Pragmatic, down-to-earth telling of a lesson in life
learned the hard way
But at the end
an happy ending comes

Arshes76 on

wow thats alot of buying and selling RE. Curious, Why not rent in your retirement?

    davedineen on

    Hi, Arshes76. I’m (just!) 56 years old and can’t picture renting the rest of my life. If I were older, I might be more tempted to rent, but renting for 30+ years seems like it’d be paying a lot of rent.
    On the emotional side, though I don’t enjoy buying things — I’m not a shopper — I find comfort in owning some things: our house, good books, decent furniture, a not-too-decrepit car. That’s about the end of the list, really.

      Arshes76 on

      Are you concerned about the RE bubble going on? Thats gonna have a huge impact on your net worth or do you have a pension?

      davedineen on

      No, not too concerned. I don’t see my house as an investment, so I don’t think of it in terms of the house value going up or down.

Canadianbudgetbinder on

While I was reading your post is sure did sound like life was good. I had to re-read the title because I wasn’t reading any negatives. When I read on it reminded me of a gentleman on our street who lives in a bungalow with his wife on a huge property. He wants to sell, he wants to travel and golf, she doesn’t. Their days have been filled with weeding and planting flowers but he has told me he is hiring someone to do this now as he just doesn’t want to do it nor has the energy any longer. I thought, I’m going to write about this. He told me that even though he wants to downsize the cost of homes in our city are expensive and what they pay for a smaller home or condo will be more than what they paid for the house initially. It sounds to me like planning is very important and hoping not to make mistakes costing money in legal fees and realtor fees etc should be priority.
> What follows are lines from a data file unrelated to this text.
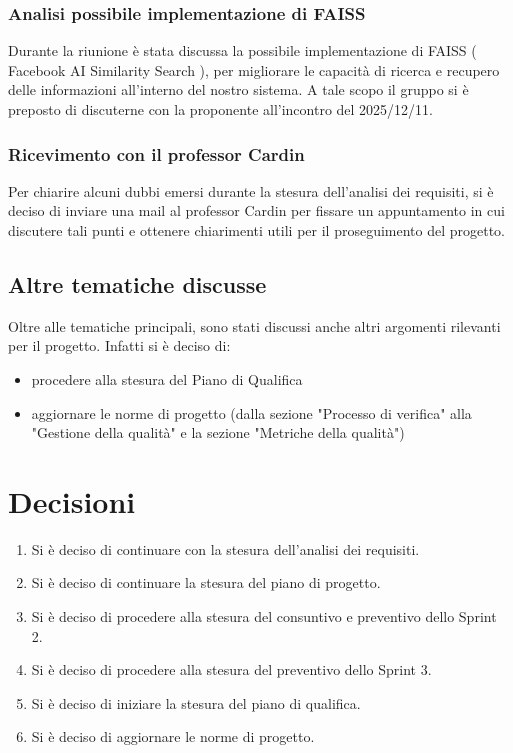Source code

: \documentclass[a4paper,12pt]{article}
\begin{document}
\subsubsection{Analisi possibile implementazione di FAISS}
Durante la riunione è stata discussa la possibile implementazione di FAISS ( Facebook AI Similarity Search ), per migliorare le capacità di ricerca e recupero delle informazioni all'interno del nostro sistema.
A tale scopo il gruppo si è preposto di discuterne con la proponente all'incontro del 2025/12/11.

\subsubsection{Ricevimento con il professor Cardin}Per chiarire alcuni dubbi emersi durante la stesura dell'analisi dei requisiti, si è deciso di inviare una mail 
al professor Cardin per fissare un appuntamento in cui discutere tali punti e ottenere chiarimenti utili per il proseguimento del progetto.

\subsection{Altre tematiche discusse}
Oltre alle tematiche principali, sono stati discussi anche altri argomenti rilevanti per il progetto. Infatti si è deciso di:
\begin{itemize}
    \item procedere alla stesura del Piano di Qualifica
    \item aggiornare le norme di progetto (dalla sezione "Processo di verifica" alla "Gestione della qualità" e la sezione "Metriche della qualità")
\end{itemize}

\section{Decisioni}
\begin{enumerate}[noitemsep]
    \item Si è deciso di continuare con la stesura dell'analisi dei requisiti.
    \item Si è deciso di continuare la stesura del piano di progetto.
    \item Si è deciso di procedere alla stesura del consuntivo e preventivo dello Sprint 2.
    \item Si è deciso di procedere alla stesura del preventivo dello Sprint 3.
    \item Si è deciso di iniziare la stesura del piano di qualifica.
    \item Si è deciso di aggiornare le norme di progetto.
\end{enumerate}
\end{document}
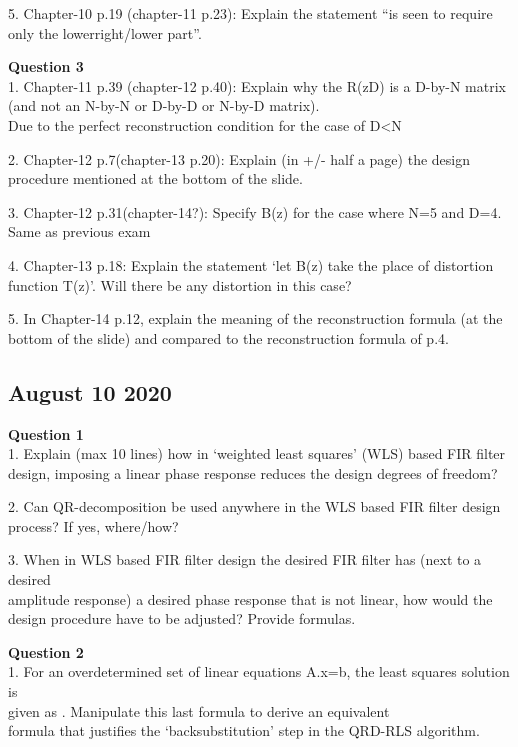 \documentclass[
  a4paper,
  ,captions=tableheading
]{scrartcl}
\begin{document}
5. Chapter-10 p.19 (chapter-11 p.23): Explain the statement ``is seen to
require only the lowerright/lower part''.

\textbf{Question 3}\\
1. Chapter-11 p.39 (chapter-12 p.40): Explain why the R(zD) is a D-by-N
matrix (and not an N-by-N or D-by-D or N-by-D matrix).\\
Due to the perfect reconstruction condition for the case of D\textless N

2. Chapter-12 p.7(chapter-13 p.20): Explain (in +/- half a page) the
design procedure mentioned at the bottom of the slide.

3. Chapter-12 p.31(chapter-14?): Specify B(z) for the case where N=5 and
D=4.\\
Same as previous exam

4. Chapter-13 p.18: Explain the statement `let B(z) take the place of
distortion function T(z)'. Will there be any distortion in this case?

5. In Chapter-14 p.12, explain the meaning of the reconstruction formula
(at the bottom of the slide) and compared to the reconstruction formula
of p.4.

\subsection{August 10 2020}\label{august-10-2020}

\textbf{Question 1}\\
1. Explain (max 10 lines) how in `weighted least squares' (WLS) based
FIR filter\\
design, imposing a linear phase response reduces the design degrees of
freedom?

2. Can QR-decomposition be used anywhere in the WLS based FIR filter
design\\
process? If yes, where/how?

3. When in WLS based FIR filter design the desired FIR filter has (next
to a desired\\
amplitude response) a desired phase response that is not linear, how
would the\\
design procedure have to be adjusted? Provide formulas.

\textbf{Question 2}\\
1. For an overdetermined set of linear equations A.x=b, the least
squares solution is\\
given as . Manipulate this last formula to derive an equivalent\\
formula that justifies the `backsubstitution' step in the QRD-RLS
algorithm.
\end{document}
Glad to hear you got it all sorted out. My mum and dad did the same except they rent out their paid for homes and bought a fancy mobile home for cash and hang out with other seniors in a complex and they love it!! They travel for months at a time all over Europe and don’t have to worry if the plants will die or if the garden is weeded. Life doesn’t have to tear down the walls, we do that on our own. Thanks for sharing your story.

    davedineen on

    Hiya, CanadianBudgetBinder – yes, those real estate transaction costs can be a real killer. They don’t seem so bad when house prices are rising, but that is still money out of your pocket.

    Karen lister on

    Not surprised it didn’t work. Going from a four bedroom house to a one bedroom condo and a brand new three bedroom cottage doesn’t sound like downsizing to me. That new cottage must have cost you a bundle to have built. If you had that much money available, why didn’t you buy a three bedroom condo in the first place and keep the cottage as it was since it had obviously functioned pretty well for a long time? All you did was reshuffle the amount of stuff you had to pay for and look after. A one bedroom condo is only practical for those who live alone and never have overnight visitors or entertain more than 4 people. Downsizing can work very well, but you have to be realistic about what works for you and what doesn’t.